Oppenheimer praised it directly. Piaget’s statistics, he noted, “consist of one or two cases. He has just a story.” And yet Piaget had “added greatly to our understanding.”
He has given us something of which to inquire whether it is right.
This is the function of analogy at the generative stage. You don’t need certainty. You need structure in the form of a picture, a model or a story that organizes experience and tells you what to look for.
The Babylonians could predict eclipses without celestial mechanics. They observed when things happened and extracted patterns through what we might recognize as harmonic analysis. They got so good that their methods were still in use in India up until the last century, predicting eclipses within 30 minutes. Eventually, celestial mechanics gave us a structural understanding that could be extended, refined and corrected.

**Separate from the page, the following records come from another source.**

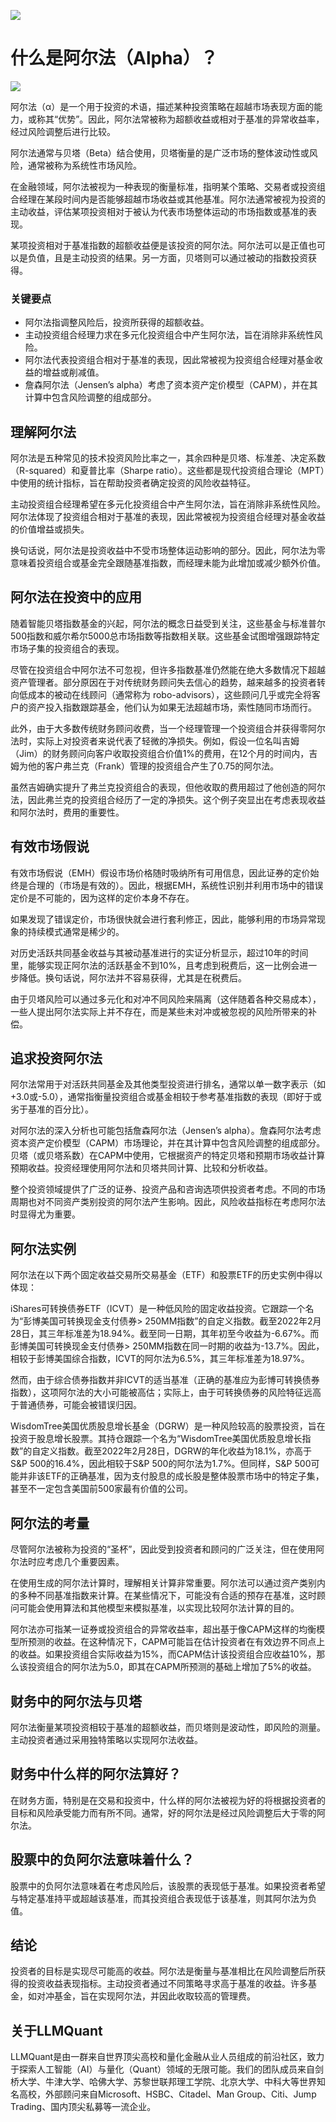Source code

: ![](https://fastly.jsdelivr.net/gh/bucketio/img11@main/2024/10/21/1729466068183-23134fce-3131-4262-b18c-f378d71af4f6.gif)
# 什么是阿尔法（Alpha）？
![](https://fastly.jsdelivr.net/gh/bucketio/img9@main/2024/10/20/1729465031968-b3c8959e-1d37-4b8a-91b1-b0b0dfe25143.png)

阿尔法（α）是一个用于投资的术语，描述某种投资策略在超越市场表现方面的能力，或称其“优势”。因此，阿尔法常被称为超额收益或相对于基准的异常收益率，经过风险调整后进行比较。

阿尔法通常与贝塔（Beta）结合使用，贝塔衡量的是广泛市场的整体波动性或风险，通常被称为系统性市场风险。

在金融领域，阿尔法被视为一种表现的衡量标准，指明某个策略、交易者或投资组合经理在某段时间内是否能够超越市场收益或其他基准。阿尔法通常被视为投资的主动收益，评估某项投资相对于被认为代表市场整体运动的市场指数或基准的表现。

某项投资相对于基准指数的超额收益便是该投资的阿尔法。阿尔法可以是正值也可以是负值，且是主动投资的结果。另一方面，贝塔则可以通过被动的指数投资获得。

### 关键要点

- 阿尔法指调整风险后，投资所获得的超额收益。
- 主动投资组合经理力求在多元化投资组合中产生阿尔法，旨在消除非系统性风险。
- 阿尔法代表投资组合相对于基准的表现，因此常被视为投资组合经理对基金收益的增益或削减值。
- 詹森阿尔法（Jensen’s alpha）考虑了资本资产定价模型（CAPM），并在其计算中包含风险调整的组成部分。

## 理解阿尔法

阿尔法是五种常见的技术投资风险比率之一，其余四种是贝塔、标准差、决定系数（R-squared）和夏普比率（Sharpe ratio）。这些都是现代投资组合理论（MPT）中使用的统计指标，旨在帮助投资者确定投资的风险收益特征。

主动投资组合经理希望在多元化投资组合中产生阿尔法，旨在消除非系统性风险。阿尔法体现了投资组合相对于基准的表现，因此常被视为投资组合经理对基金收益的价值增益或损失。

换句话说，阿尔法是投资收益中不受市场整体运动影响的部分。因此，阿尔法为零意味着投资组合或基金完全跟随基准指数，而经理未能为此增加或减少额外价值。

## 阿尔法在投资中的应用

随着智能贝塔指数基金的兴起，阿尔法的概念日益受到关注，这些基金与标准普尔500指数和威尔希尔5000总市场指数等指数相关联。这些基金试图增强跟踪特定市场子集的投资组合的表现。

尽管在投资组合中阿尔法不可忽视，但许多指数基准仍然能在绝大多数情况下超越资产管理者。部分原因在于对传统财务顾问失去信心的趋势，越来越多的投资者转向低成本的被动在线顾问（通常称为 robo-advisors），这些顾问几乎或完全将客户的资产投入指数跟踪基金，他们认为如果无法超越市场，索性随同市场而行。

此外，由于大多数传统财务顾问收费，当一个经理管理一个投资组合并获得零阿尔法时，实际上对投资者来说代表了轻微的净损失。例如，假设一位名叫吉姆（Jim）的财务顾问向客户收取投资组合价值1%的费用，在12个月的时间内，吉姆为他的客户弗兰克（Frank）管理的投资组合产生了0.75的阿尔法。

虽然吉姆确实提升了弗兰克投资组合的表现，但他收取的费用超过了他创造的阿尔法，因此弗兰克的投资组合经历了一定的净损失。这个例子突显出在考虑表现收益和阿尔法时，费用的重要性。

## 有效市场假说

有效市场假说（EMH）假设市场价格随时吸纳所有可用信息，因此证券的定价始终是合理的（市场是有效的）。因此，根据EMH，系统性识别并利用市场中的错误定价是不可能的，因为这样的定价本身不存在。

如果发现了错误定价，市场很快就会进行套利修正，因此，能够利用的市场异常现象的持续模式通常是稀少的。

对历史活跃共同基金收益与其被动基准进行的实证分析显示，超过10年的时间里，能够实现正阿尔法的活跃基金不到10%，且考虑到税费后，这一比例会进一步降低。换句话说，阿尔法并不容易获得，尤其是在税费后。

由于贝塔风险可以通过多元化和对冲不同风险来隔离（这伴随着各种交易成本），一些人提出阿尔法实际上并不存在，而是某些未对冲或被忽视的风险所带来的补偿。

## 追求投资阿尔法

阿尔法常用于对活跃共同基金及其他类型投资进行排名，通常以单一数字表示（如+3.0或-5.0），通常指衡量投资组合或基金相较于参考基准指数的表现（即好于或劣于基准的百分比）。

对阿尔法的深入分析也可能包括詹森阿尔法（Jensen’s alpha）。詹森阿尔法考虑资本资产定价模型（CAPM）市场理论，并在其计算中包含风险调整的组成部分。贝塔（或贝塔系数）在CAPM中使用，它根据资产的特定贝塔和预期市场收益计算预期收益。投资经理使用阿尔法和贝塔共同计算、比较和分析收益。

整个投资领域提供了广泛的证券、投资产品和咨询选项供投资者考虑。不同的市场周期也对不同资产类别投资的阿尔法产生影响。因此，风险收益指标在考虑阿尔法时显得尤为重要。

## 阿尔法实例

阿尔法在以下两个固定收益交易所交易基金（ETF）和股票ETF的历史实例中得以体现：

iShares可转换债券ETF（ICVT）是一种低风险的固定收益投资。它跟踪一个名为“彭博美国可转换现金支付债券> 250MM指数”的自定义指数。截至2022年2月28日，其三年标准差为18.94%。截至同一日期，其年初至今收益为-6.67%。而彭博美国可转换现金支付债券> 250MM指数在同一时期的收益为-13.7%。因此，相较于彭博美国综合指数，ICVT的阿尔法为6.5%，其三年标准差为18.97%。

然而，由于综合债券指数并非ICVT的适当基准（正确的基准应为彭博可转换债券指数），这项阿尔法的大小可能被高估；实际上，由于可转换债券的风险特征远高于普通债券，可能会被错误归因。

WisdomTree美国优质股息增长基金（DGRW）是一种风险较高的股票投资，旨在投资于股息增长股票。其持仓跟踪一个名为“WisdomTree美国优质股息增长指数”的自定义指数。截至2022年2月28日，DGRW的年化收益为18.1%，亦高于S&P 500的16.4%，因此相较于S&P 500的阿尔法为1.7%。但同样，S&P 500可能并非该ETF的正确基准，因为支付股息的成长股是整体股票市场中的特定子集，甚至不一定包含美国前500家最有价值的公司。

## 阿尔法的考量

尽管阿尔法被称为投资的“圣杯”，因此受到投资者和顾问的广泛关注，但在使用阿尔法时应考虑几个重要因素。

在使用生成的阿尔法计算时，理解相关计算非常重要。阿尔法可以通过资产类别内的多种不同基准指数来计算。在某些情况下，可能没有合适的预存在基准，这时顾问可能会使用算法和其他模型来模拟基准，以实现比较阿尔法计算的目的。

阿尔法亦可指某一证券或投资组合的异常收益率，超出基于像CAPM这样的均衡模型所预测的收益。在这种情况下，CAPM可能旨在估计投资者在有效边界不同点上的收益。如果投资组合实际收益为15%，而CAPM估计该投资组合应收益10%，那么该投资组合的阿尔法为5.0，即其在CAPM所预测的基础上增加了5%的收益。

## 财务中的阿尔法与贝塔

阿尔法衡量某项投资相较于基准的超额收益，而贝塔则是波动性，即风险的测量。主动投资者通过采用独特策略以实现阿尔法收益。

## 财务中什么样的阿尔法算好？

在财务方面，特别是在交易和投资中，什么样的阿尔法被视为好的将根据投资者的目标和风险承受能力而有所不同。通常，好的阿尔法是经过风险调整后大于零的阿尔法。

## 股票中的负阿尔法意味着什么？

股票中的负阿尔法意味着在考虑风险后，该股票的表现低于基准。如果投资者希望与特定基准持平或超越该基准，而其投资组合表现低于该基准，则其阿尔法为负值。

## 结论

投资者的目标是实现尽可能高的收益。阿尔法是衡量与基准相比在风险调整后所获得的投资收益表现指标。主动投资者通过不同策略寻求高于基准的收益。许多基金，如对冲基金，旨在实现阿尔法，并因此收取较高的管理费。
## 关于LLMQuant
LLMQuant是由一群来自世界顶尖高校和量化金融从业人员组成的前沿社区，致力于探索人工智能（AI）与量化（Quant）领域的无限可能。我们的团队成员来自剑桥大学、牛津大学、哈佛大学、苏黎世联邦理工学院、北京大学、中科大等世界知名高校，外部顾问来自Microsoft、HSBC、Citadel、Man Group、Citi、Jump Trading、国内顶尖私募等一流企业。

Piaget's developmental stages may not be exactly right, but they make phenomena visible. Before Piaget, you might watch a child insist that a tall thin glass holds more water than a short wide one, even after watching you pour from one to the other. You'd think the child was confused or not paying attention. Piaget provided the framework that the child hasn't yet developed conservation of quantity. Now the error is interesting. Now you can ask when and how that capacity develops. The story creates the possibility of surprise.
I make this plea not to treat too harshly those who tell you a story, having observed, without having established that they are sure that the story is the whole story and the true story.
The questions matter more than the answers at this stage. They’re what you get when you take the pattern spotting game seriously.
Near the end of his talk, Oppenheimer turned contemplative. If his picture of science was right, scientific life was going to be complicated. Many approaches, many languages and an enormous range from abstract thought to hands-on practice. There would need to be a lot of psychologists, just as there were getting to be a lot of physicists.
But amid all the collaboration, there remained something essential.
When we work alone trying to get something straight, it is right that we belong. And I think in the really decisive thought that advanced the science, loneliness is an essential part.
Piaget watching his daughter figure out object permanence is lonely work. It doesn’t generate publications with p-values. It doesn’t look impressive. But it might be where the actual insight happens.
Oppenheimer closed with a challenge: the texture of life, its momentary beauty and nobility, is worth paying some attention to.
The question is whether we’ll pay it, or keep chasing a physics that no longer exists.